The Royal Australian and Ne​w Zealand College of Psychiatrists (RANZCP) recommends the following guideline for members of the public.

.Self-harm: short-term treatment and management
Understanding NICE guidance – information for people who self-harm, their advocates and carers, and the public (including information for young people under 16 years). 

This guideline, published in 2011, was produced by the UK National Institute for Clinical Excellence (NICE).

Key points for the public when using this guideline

Emergency treatment

People who have deliberately injured themselves, overdosed with medicine/s or swallowed a poisonous substance should go to an emergency department straight away. Information on what can be expected when receiving emergency treatment for people who have overdosed and are conscious can be found in the NICE guideline for the public: Emergency treatment (p. 19).

If you are a relative of a person who has overdosed and is unconscious and would like more information, please see: Advice for relatives of unconscious patients who have taken an overdose (p. 22).

The assessment and treatment plan

People who have self-harmed should be assessed by both a professional responsible for medical treatment and a specialist mental health professional. The assessment should include a full physical, psychological and social assessment of their needs, and information should be sought from family members and/or the person’s GP.

Following the assessment, the treating doctor should develop a management plan, which will include follow-up arrangements with an identified health-care professional. This may be a clinician or a mental health service.
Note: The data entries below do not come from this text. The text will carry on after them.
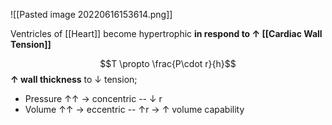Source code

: ![[Pasted image 20220616153614.png]]

Ventricles of [[Heart]] become hypertrophic **in respond to ↑ [[Cardiac Wall Tension]]**

$$T \propto \frac{P\cdot r}{h}$$
**↑ wall thickness** to ↓ tension;
- Pressure ↑↑ → concentric -- ↓ r
- Volume ↑↑ → eccentric -- ↑r → ↑ volume capability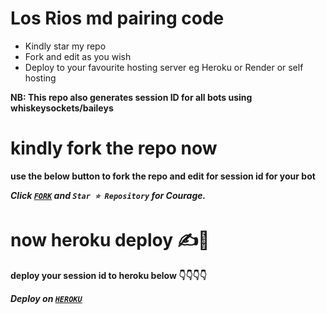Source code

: 
# Los Rios md pairing code
- Kindly star my repo
- Fork and edit as you wish
- Deploy to your favourite hosting server eg Heroku or Render or self hosting

<strong>NB:<strong/> This repo also generates session ID for all bots using whiskeysockets/baileys

# kindly fork the repo now
use the below button to fork the repo and edit for session id for your bot

***Click [`FORK`](https://github.com/Kingjux/Rios-pair/fork) and `Star ⭐ Repository` for Courage.***

# now heroku deploy ✍️👋
deploy your session id to heroku below 👇👇👇👇

***Deploy on [`HEROKU`](https://dashboard.heroku.com/new?template=https%3A%2F%2Fgithub.com%2Fkingjux%2FRios-pair)***
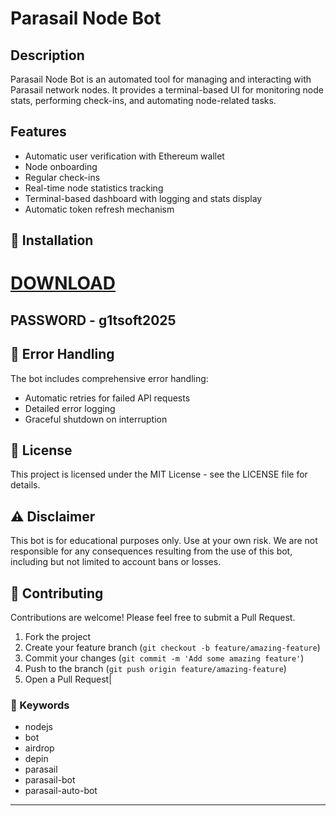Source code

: # Parasail Node Bot

## Description
Parasail Node Bot is an automated tool for managing and interacting with Parasail network nodes. It provides a terminal-based UI for monitoring node stats, performing check-ins, and automating node-related tasks.

## Features
- Automatic user verification with Ethereum wallet
- Node onboarding
- Regular check-ins
- Real-time node statistics tracking
- Terminal-based dashboard with logging and stats display
- Automatic token refresh mechanism

## 🔧 Installation
# [DOWNLOAD](https://www.4sync.com/web/directDownload/0SYg-YYX/ucR3VkWM.ef25c34754ba95f31294e53aca576eca)  

## PASSWORD - g1tsoft2025


## 🚨 Error Handling

The bot includes comprehensive error handling:

- Automatic retries for failed API requests
- Detailed error logging
- Graceful shutdown on interruption

## 📝 License

This project is licensed under the MIT License - see the LICENSE file for details.

## ⚠️ Disclaimer

This bot is for educational purposes only. Use at your own risk. We are not responsible for any consequences resulting from the use of this bot, including but not limited to account bans or losses.

## 🤝 Contributing

Contributions are welcome! Please feel free to submit a Pull Request.

1. Fork the project
2. Create your feature branch (`git checkout -b feature/amazing-feature`)
3. Commit your changes (`git commit -m 'Add some amazing feature'`)
4. Push to the branch (`git push origin feature/amazing-feature`)
5. Open a Pull Request|


### 🔑 Keywords

- nodejs 
- bot 
- airdrop 
- depin 
- parasail 
- parasail-bot 
- parasail-auto-bot
---
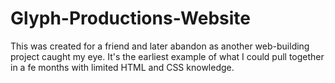 # Glyph-Productions-Website

This was created for a friend and later abandon as another
  web-building project caught my eye. It's the earliest example
  of what I could pull together in a fe months with limited
  HTML and CSS knowledge.
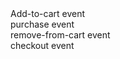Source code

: <html>
  <head>
  </head>
  <body>
    <div id="add-to-cart">Add-to-cart event</div>
    <div id="add-to-cart">purchase event</div>
    <div id="add-to-cart">remove-from-cart event</div>
    <div id="add-to-cart">checkout event</div>
  </body>
</html>
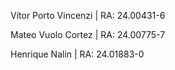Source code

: Vítor Porto Vincenzi | RA: 24.00431-6

Mateo Vuolo Cortez | RA: 24.00775-7

Henrique Nalin | RA: 24.01883-0
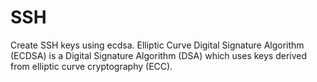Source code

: # SSH
Create SSH keys using ecdsa. Elliptic Curve Digital Signature Algorithm (ECDSA) is a Digital Signature Algorithm (DSA) which uses keys derived from elliptic curve cryptography (ECC).
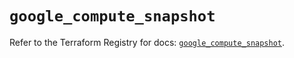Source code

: # `google_compute_snapshot`

Refer to the Terraform Registry for docs: [`google_compute_snapshot`](https://registry.terraform.io/providers/hashicorp/google-beta/6.48.0/docs/resources/google_compute_snapshot).
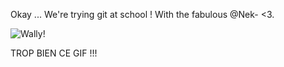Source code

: Okay ...
We're trying git at school !
With the fabulous @Nek- <3.

![Wally!](http://i.makeagif.com/media/3-02-2015/p4sxib.gif)

TROP BIEN CE GIF !!!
The management plan will be clearly communicated to the person who has self-harmed and the family.

Information on what is involved in a psychosocial assessment is available in the NICE guideline for the public: Psychological assessment for people who self harm (p. 29).

What can I expect from health professionals?

When receiving treatment it is reasonable for you (the person, carer or family member) to expect to be:

  • treated with respect
  • not made to feel 'judged'
  • provided with the opportunity to express your feelings and concerns
  • provided with information about your rights concerning confidentiality and consent
  • given the choice to choose to involve your partner and/or family member/s in decisions about the treatment and follow-up plan.

Information for carers

Caring for someone who self-harms can be difficult. Further information can be found in the NICE guidelines: Information for carers of a person who self-harms (p. 51)

Specific information is also available for carers of young people under 16 years: Information for children and young people (under 16 years) (p. 34).


This information is provided to assist with the implementation of the NICE guideline in Australia and New Zealand.

Guideline review process

A panel of specialists reviewed a number of guidelines for the treatment of self-harm using the AGREE instrument (Appraisal of Guidelines for Research and Evaluation).

The panel of specialists comprised:
  • Dr Simon Hatcher, Chair (NZ)
  • Professor Gregory Carter (NSW)
  • Professor Sunny Collings (NZ)
  • Professor Diego de Leo (QLD)
  • Professor Robert Goldney (SA)
  • Professor Graham Martin (QLD)

Review of the clinical guidelines and development of this information involved comprehensive input from consumers and carers.

Approved by RANZCP General Council: 18 August 2012.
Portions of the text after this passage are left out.